GPU accelerated painting

So browsers started moving painting to the GPU, too.

Paint and composite handled by the GPU

Browsers are still in the process of making this shift. Some browsers paint on the GPU all of the time, while others only do it on certain platforms (like only on Windows, or only on mobile devices).

Painting on the GPU does a few things. It frees up the CPU to spend all of its time doing things like JavaScript and layout. Plus, GPUs are much faster at drawing pixels than CPUs are, so it speeds painting up. It also means less data needs to be copied from the CPU to the GPU.

But maintaining this division between paint and composite still has some costs, even when they are both on the GPU. This division also limits the kinds of optimizations that you can use to make the GPU do its work faster.

This is where WebRender comes in. It fundamentally changes the way we render, removing the distinction between paint and composite. This gives us a way to tailor the performance of our renderer to give you the best user experience on today’s web, and to best support the use cases that you will see on tomorrow’s web.

This means we don’t just want to make frames render faster… we want to make them render more consistently and without jank. And even when there are lots of pixels to draw, like on 4k displays or WebVR headsets, we still want the experience to be just as smooth.

When do current browsers get janky?

The optimizations above have helped pages render faster in certain cases.
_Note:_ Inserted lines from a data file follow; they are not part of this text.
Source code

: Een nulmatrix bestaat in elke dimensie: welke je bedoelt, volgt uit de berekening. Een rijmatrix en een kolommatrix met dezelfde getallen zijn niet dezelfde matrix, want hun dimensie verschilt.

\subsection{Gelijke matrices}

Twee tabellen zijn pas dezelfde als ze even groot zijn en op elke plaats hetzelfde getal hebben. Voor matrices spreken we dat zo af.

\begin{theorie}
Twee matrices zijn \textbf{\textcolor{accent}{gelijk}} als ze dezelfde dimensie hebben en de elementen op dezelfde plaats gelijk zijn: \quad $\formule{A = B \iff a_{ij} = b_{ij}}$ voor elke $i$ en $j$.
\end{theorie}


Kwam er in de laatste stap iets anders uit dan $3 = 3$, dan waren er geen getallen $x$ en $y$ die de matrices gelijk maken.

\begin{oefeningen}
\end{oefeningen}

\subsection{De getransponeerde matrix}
When not much is changing on a page—for example, when there’s just a single blinking cursor—the browser will do the least amount of work possible.
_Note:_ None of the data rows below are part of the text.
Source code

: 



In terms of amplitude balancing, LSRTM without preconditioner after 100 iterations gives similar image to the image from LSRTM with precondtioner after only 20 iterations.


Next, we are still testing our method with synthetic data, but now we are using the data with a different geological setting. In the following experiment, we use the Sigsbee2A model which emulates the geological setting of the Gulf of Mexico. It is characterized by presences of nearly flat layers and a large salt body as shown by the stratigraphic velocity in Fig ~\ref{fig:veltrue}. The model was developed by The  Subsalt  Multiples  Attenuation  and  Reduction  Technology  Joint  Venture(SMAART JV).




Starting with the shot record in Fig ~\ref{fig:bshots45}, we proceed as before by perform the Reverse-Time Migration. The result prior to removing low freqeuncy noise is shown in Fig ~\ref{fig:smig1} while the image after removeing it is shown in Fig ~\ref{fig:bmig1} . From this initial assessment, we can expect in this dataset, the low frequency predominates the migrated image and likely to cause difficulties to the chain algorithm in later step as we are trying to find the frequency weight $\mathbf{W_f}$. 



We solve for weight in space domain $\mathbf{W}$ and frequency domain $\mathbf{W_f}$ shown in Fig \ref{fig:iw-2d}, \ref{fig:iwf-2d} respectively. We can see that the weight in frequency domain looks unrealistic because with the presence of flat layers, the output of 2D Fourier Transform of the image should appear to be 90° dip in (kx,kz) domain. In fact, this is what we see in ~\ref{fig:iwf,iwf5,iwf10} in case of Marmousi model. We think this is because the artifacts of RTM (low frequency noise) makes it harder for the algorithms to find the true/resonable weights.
Blinking cursor with small repaint rectangle around it

Breaking up pages into layers has expanded the number of those best-case scenarios. If you can paint a few layers and then just move them around relative to each other, then the painting+compositing architecture works well.

Rotating clock hand as a layer on top of another layer

But there are also trade offs to using layers. They take up a lot of memory and can actually make things slower. Browsers need to combine layers where it makes sense… but it’s hard to tell where it makes sense.

This means that if there are a lot of different things moving on the page, you can end up with too many layers. These layers fill up memory and take too long to transfer to the compositor.

Many layers on top of each other

Other times, you’ll end up with one layer when you should have multiple layers. That single layer will be continually repainted and transferred to the compositor, which then composites it without changing anything.

This means you’ve doubled the amount of drawing you have to do, touching each pixel twice without getting any benefit. It would have been faster to simply render the page directly, without the compositing step.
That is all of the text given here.